Nangpa
- Full name: Nangpa Football Club
- Ground: Changlimithang Thimphu, Bhutan
- Capacity: 15,000
- League: Bhutan A-Division
- 2012: 6th

= Nangpa FC =

Bhutanese football club

Nangpa Football Club (also known as Ngangpa) was a football club from Thimphu, Bhutan, who played in the A Division between 2010 and 2012. They are one of the least successful teams to have played top-flight football in Bhutan, finishing last in each of the three seasons in which they competed.

==History==
Nangpa's first recorded season in the top flight of Bhutanese football was in the 2010 season, having been promoted from the B-Division at the end of the previous season. They struggled in their first season in the A-Division, picking up only a solitary point in a draw against Druk Athletic. They also suffered several heavy defeats, losing 9–1 and 9–2 to Yeedzin and 9–1 to Druk Pol, scoring only fourteen goals in their twelve games, the lowest of all competing teams.

The following season was equally unsuccessful for the club. Although there appears to have been no relegation from the A-Division at the end of the previous year, and although few details are available, it is known that Nangpa again finished bottom.

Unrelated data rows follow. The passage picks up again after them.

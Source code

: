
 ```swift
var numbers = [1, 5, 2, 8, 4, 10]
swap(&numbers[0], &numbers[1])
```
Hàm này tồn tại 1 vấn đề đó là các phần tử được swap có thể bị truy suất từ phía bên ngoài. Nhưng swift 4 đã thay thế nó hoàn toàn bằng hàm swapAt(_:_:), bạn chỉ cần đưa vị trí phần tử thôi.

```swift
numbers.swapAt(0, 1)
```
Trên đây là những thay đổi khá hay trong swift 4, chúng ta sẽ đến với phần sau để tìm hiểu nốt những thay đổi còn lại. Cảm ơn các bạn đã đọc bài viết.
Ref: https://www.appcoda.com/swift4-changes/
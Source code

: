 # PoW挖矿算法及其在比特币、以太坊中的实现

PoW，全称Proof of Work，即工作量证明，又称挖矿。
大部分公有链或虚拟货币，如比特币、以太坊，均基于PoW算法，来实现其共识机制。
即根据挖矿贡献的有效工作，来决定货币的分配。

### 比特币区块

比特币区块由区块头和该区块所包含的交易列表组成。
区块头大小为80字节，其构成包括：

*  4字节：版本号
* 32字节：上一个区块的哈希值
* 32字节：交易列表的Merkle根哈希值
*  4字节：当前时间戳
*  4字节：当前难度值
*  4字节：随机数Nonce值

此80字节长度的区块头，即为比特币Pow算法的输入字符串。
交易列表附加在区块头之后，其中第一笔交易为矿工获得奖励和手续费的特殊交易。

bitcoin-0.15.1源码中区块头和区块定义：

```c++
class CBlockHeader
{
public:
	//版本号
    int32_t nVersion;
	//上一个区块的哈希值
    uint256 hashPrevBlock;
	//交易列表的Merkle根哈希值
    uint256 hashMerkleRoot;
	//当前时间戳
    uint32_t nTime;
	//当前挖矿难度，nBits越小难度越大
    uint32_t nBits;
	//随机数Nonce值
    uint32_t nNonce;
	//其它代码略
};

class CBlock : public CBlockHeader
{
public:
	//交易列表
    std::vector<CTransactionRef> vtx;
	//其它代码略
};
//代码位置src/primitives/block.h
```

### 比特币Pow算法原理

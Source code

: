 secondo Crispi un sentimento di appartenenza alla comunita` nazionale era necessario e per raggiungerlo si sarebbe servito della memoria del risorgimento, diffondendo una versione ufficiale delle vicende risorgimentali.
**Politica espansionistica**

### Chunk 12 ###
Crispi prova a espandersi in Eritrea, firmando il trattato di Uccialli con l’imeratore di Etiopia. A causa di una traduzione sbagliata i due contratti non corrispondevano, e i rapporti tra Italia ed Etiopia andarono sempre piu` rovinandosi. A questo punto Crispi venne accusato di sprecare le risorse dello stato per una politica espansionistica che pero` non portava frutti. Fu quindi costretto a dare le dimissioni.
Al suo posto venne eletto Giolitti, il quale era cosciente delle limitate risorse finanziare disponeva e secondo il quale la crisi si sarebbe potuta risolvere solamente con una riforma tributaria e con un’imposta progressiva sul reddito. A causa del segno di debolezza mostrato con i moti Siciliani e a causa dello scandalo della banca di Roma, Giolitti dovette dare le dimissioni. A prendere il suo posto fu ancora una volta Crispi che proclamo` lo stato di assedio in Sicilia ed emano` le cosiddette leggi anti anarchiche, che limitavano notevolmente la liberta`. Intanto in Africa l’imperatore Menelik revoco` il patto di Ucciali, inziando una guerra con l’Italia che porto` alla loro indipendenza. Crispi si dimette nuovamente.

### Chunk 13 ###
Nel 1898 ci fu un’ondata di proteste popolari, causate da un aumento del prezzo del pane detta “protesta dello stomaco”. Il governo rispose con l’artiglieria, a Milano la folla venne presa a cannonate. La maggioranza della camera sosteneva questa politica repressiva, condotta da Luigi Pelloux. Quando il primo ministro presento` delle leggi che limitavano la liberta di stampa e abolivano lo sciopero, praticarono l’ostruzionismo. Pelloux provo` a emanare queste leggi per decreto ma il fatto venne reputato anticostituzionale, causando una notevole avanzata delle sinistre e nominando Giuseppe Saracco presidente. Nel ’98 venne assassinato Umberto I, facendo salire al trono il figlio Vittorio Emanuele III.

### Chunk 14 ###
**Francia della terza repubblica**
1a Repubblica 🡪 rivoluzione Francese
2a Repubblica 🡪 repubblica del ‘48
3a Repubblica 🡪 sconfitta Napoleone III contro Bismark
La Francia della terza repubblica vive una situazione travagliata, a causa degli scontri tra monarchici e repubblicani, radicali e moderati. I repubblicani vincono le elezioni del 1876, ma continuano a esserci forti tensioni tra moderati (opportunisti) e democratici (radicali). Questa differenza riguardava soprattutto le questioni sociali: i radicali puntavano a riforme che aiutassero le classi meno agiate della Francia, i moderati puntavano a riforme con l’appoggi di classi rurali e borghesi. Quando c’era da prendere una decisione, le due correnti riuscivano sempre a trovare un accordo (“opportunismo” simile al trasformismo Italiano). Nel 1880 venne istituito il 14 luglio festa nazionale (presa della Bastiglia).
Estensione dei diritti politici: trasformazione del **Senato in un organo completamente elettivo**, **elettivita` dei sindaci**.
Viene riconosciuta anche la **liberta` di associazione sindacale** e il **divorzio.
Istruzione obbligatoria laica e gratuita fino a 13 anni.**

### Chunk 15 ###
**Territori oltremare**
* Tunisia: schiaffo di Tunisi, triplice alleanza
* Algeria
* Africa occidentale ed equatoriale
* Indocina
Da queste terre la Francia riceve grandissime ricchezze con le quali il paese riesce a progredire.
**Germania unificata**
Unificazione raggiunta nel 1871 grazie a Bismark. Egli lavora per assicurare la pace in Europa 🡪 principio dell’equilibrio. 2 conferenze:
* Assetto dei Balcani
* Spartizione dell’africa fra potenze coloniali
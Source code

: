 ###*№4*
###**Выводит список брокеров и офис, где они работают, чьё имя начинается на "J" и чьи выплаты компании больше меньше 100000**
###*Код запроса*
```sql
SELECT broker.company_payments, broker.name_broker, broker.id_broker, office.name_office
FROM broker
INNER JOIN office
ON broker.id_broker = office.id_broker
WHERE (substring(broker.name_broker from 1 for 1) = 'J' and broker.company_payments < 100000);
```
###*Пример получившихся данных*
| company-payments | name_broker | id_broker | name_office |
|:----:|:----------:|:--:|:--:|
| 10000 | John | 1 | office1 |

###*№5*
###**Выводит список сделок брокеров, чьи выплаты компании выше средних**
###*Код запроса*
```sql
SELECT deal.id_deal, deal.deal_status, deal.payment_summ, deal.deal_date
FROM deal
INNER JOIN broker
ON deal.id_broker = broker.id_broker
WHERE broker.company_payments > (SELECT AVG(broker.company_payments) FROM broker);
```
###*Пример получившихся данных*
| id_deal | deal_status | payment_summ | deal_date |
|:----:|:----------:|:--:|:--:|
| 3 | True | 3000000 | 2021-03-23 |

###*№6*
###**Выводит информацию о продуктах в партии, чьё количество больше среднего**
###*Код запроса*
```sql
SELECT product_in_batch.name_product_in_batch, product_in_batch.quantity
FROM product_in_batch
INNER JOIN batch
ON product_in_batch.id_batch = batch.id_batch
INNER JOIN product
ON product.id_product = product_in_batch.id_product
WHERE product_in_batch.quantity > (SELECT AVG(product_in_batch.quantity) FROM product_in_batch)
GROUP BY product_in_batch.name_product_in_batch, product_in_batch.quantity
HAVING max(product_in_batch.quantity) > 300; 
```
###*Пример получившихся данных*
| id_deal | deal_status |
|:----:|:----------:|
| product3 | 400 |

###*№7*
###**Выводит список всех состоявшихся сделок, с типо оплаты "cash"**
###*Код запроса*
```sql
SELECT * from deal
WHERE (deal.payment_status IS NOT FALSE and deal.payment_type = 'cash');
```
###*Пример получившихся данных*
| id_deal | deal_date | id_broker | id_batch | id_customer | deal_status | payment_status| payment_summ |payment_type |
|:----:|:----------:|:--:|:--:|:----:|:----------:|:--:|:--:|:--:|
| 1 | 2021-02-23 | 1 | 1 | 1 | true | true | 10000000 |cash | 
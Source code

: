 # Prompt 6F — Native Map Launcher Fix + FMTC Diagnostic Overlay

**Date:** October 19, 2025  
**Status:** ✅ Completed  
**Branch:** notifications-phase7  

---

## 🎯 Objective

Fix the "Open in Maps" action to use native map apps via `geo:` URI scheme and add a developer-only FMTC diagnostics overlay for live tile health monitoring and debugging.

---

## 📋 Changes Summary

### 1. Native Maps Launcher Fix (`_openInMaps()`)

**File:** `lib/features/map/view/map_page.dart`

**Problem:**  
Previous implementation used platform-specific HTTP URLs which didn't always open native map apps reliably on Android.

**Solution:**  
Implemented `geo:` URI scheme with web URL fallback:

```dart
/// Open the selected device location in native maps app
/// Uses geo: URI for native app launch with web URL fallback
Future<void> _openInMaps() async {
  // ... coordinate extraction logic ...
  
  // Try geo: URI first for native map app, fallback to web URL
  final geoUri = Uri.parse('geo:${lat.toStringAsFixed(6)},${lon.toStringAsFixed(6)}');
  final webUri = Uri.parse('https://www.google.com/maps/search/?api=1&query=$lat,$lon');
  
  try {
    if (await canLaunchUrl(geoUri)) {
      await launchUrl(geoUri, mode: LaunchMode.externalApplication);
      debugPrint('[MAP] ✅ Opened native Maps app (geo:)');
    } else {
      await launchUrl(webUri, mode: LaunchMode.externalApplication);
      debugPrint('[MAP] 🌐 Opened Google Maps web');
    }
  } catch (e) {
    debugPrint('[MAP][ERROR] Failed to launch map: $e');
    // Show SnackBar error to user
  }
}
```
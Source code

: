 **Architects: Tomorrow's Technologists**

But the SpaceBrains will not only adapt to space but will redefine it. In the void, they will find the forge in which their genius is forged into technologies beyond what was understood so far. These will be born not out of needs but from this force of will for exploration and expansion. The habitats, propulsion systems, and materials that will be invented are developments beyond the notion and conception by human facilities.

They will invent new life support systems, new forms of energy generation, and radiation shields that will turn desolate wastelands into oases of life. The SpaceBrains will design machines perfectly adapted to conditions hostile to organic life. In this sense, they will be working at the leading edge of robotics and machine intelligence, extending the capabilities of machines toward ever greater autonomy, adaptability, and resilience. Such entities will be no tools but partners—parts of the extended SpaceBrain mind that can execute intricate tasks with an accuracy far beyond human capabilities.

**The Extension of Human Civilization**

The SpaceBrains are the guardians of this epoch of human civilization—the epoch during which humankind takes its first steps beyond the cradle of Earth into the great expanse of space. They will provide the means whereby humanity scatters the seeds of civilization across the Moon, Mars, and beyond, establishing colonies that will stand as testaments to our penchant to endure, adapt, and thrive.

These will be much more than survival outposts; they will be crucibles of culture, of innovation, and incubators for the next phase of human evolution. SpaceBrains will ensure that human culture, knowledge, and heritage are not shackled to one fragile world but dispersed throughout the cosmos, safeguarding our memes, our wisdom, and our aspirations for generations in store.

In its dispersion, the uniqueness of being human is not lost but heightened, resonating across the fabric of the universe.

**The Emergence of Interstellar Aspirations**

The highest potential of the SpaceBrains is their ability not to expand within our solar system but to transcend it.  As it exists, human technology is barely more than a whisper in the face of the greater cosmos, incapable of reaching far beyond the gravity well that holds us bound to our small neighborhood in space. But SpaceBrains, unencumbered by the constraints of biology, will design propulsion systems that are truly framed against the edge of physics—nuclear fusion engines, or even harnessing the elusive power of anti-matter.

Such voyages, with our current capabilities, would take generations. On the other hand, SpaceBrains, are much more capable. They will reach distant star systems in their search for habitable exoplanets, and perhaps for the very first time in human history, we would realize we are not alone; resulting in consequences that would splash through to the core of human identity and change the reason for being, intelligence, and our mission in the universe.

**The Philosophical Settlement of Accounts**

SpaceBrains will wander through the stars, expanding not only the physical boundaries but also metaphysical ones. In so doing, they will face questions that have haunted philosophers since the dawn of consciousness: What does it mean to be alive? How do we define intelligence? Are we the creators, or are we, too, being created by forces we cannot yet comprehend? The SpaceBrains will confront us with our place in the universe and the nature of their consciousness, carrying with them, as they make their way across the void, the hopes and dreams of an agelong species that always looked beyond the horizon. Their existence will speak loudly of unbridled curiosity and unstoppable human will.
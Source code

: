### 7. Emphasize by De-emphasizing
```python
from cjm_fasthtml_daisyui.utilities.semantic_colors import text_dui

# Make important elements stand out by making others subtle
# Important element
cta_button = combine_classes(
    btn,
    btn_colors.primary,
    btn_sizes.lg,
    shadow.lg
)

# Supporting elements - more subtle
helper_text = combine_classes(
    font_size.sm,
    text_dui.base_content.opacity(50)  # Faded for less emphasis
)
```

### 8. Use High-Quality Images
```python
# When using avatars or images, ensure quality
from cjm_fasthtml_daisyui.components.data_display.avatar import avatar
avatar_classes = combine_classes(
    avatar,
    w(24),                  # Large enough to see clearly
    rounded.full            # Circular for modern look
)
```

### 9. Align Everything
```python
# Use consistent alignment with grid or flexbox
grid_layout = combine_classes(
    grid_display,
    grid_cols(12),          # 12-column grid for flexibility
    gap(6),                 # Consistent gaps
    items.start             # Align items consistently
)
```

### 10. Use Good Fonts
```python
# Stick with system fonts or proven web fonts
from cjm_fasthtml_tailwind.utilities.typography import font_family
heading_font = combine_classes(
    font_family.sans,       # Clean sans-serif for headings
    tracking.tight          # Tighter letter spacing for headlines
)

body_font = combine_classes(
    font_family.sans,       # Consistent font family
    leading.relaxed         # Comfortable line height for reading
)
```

2012 was Nangpa's final season to date in the A-Division. Again they finished bottom of the league, although they were able to pick up their first ever top-flight victory in a 2–1 win against Dzongree. Overall however, this was probably Nangpa's least successful season. They suffered very heavy defeats to Druk Pol, 19–0 and two against Yeedzin 16–0 and 12–0. Scoring only five goals in their ten games, they were this time relegated along with Transport United to the B-Division with a −70 goal difference.

Details are scant for their first season back in the B-Division, although it is known that they played. However, they can have finished no higher than third at the end of the season, as they did not participate in the promotion / relegation play-off matches.